Первый и самый реальный мотив показал наименьшую эффективность и силу. Бойкот, начавшийся 1 апреля, в первую очередь направленный против еврейских магазинов, быстро сошел на нет, и вплоть до 1938 года активности иудеев в экономике почти никто не препятствовал, – не в последнюю очередь благодаря покровительству рейхсминистра экономики Шахта.
Второй мотив составлял основу "Нюрнбергских законов" от 15 сентября 1935 года, которые превращали иудеев в простых "государственных подданных", но, конечно же, выходили за рамки государственно-правовых аспектов в той мере, в какой они – в соответствии с феодальными, но также и американскими примерами – вводили в законодательство понятие "крови" и угрожали наказанием за совершение бракосочетаний и даже за внебрачные сношения между евреями и немцами. Абсолютно сионистским было и трансфер-соглашение (Haarva), которое должно было облегчить евреям выезд в Палестину.
Третий мотив представлял устойчивый, хотя и скорее пропагандистский топос.
Четвертый мотив последовательно выражал всю остроту революционного характера национал-социализма.
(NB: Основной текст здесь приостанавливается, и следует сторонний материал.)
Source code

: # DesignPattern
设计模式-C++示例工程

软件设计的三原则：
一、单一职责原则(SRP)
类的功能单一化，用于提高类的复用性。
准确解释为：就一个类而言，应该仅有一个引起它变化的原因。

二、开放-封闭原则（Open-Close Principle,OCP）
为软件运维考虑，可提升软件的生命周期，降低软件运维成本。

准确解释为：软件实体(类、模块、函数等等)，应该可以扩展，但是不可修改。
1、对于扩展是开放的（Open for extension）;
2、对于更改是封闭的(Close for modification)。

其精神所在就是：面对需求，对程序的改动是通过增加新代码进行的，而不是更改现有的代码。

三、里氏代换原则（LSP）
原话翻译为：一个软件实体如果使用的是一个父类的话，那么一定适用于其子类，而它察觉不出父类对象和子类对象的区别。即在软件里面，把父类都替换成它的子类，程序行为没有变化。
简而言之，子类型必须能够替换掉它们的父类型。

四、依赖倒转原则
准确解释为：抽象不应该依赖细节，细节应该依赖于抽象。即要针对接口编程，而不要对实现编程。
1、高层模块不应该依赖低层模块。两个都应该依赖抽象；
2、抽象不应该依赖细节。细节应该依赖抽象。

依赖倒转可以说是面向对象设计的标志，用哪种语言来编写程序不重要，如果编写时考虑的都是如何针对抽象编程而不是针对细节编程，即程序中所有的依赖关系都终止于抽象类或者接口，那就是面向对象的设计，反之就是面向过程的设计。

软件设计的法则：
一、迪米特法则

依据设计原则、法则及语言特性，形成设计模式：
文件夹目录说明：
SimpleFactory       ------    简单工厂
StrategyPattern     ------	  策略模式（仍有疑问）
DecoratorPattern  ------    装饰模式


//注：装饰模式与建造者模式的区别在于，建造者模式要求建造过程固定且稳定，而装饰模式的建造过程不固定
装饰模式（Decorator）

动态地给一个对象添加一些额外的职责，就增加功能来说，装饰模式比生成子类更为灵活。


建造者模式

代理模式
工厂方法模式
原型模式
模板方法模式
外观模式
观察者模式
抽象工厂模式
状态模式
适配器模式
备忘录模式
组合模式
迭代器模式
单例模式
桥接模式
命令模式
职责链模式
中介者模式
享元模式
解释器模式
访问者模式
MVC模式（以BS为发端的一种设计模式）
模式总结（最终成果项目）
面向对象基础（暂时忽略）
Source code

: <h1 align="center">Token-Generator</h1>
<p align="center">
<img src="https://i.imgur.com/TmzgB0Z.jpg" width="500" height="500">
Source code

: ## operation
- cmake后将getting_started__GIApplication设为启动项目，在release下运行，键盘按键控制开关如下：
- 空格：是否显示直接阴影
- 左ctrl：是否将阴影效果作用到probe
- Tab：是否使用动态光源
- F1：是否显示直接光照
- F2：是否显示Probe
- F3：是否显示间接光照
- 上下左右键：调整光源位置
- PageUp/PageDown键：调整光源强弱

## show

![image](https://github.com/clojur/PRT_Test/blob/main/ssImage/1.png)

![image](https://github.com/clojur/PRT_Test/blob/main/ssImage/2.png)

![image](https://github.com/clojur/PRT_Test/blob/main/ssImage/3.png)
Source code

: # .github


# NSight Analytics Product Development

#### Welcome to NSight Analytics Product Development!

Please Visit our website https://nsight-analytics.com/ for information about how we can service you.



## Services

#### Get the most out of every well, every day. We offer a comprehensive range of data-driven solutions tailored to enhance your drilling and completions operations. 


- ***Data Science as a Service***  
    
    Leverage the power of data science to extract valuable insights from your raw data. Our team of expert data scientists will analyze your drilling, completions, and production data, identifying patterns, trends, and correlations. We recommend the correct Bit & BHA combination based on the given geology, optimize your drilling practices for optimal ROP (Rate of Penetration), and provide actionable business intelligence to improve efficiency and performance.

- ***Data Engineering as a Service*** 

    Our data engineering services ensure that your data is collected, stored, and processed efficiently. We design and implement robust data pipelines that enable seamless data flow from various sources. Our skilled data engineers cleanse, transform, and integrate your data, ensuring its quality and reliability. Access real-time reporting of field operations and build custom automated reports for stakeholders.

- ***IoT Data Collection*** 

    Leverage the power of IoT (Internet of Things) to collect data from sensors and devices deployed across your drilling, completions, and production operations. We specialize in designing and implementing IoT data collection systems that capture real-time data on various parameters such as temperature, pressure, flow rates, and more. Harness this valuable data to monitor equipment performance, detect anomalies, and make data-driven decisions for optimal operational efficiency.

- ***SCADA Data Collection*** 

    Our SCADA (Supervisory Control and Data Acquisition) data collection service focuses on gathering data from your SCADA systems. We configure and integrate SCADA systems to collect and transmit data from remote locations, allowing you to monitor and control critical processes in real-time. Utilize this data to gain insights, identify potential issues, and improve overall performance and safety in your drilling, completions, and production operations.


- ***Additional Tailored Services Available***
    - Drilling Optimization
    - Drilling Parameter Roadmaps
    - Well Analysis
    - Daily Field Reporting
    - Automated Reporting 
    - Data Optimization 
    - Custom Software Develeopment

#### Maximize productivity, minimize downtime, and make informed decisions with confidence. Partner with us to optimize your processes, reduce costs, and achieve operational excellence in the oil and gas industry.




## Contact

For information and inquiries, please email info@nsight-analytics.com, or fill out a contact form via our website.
Актуальность здесь получал вопрос о том, не означал ли он настоящего объявления войны "Западу" ("Abendland"), защитниками которого националисты – в отличие от Эрнста Никиша и других национал-революционеров – себя безапелляционно провозглашали.
То, что Гитлер, сражаясь с церковью и дискриминируя евреев, во многих государствах и особенно в Англии создавал себе многочисленных антагонистов, которые в противном случае оставались бы нейтральными по отношению к чистому национал-социализму, делают очевидным многочисленные высказывания англичан, которые заявляли: "Я думаю, расистское преследование принадлежит какой-то другой эпохе". s С другой стороны, даже Наум Гольдманн в своих воспоминаниях сообщает, что хотя на еврейском всемирном конгрессе он и провозгласил "еврейский бойкот нацистской Германии", однако вопреки жестким нападкам энергично выступал за трансферное соглашение.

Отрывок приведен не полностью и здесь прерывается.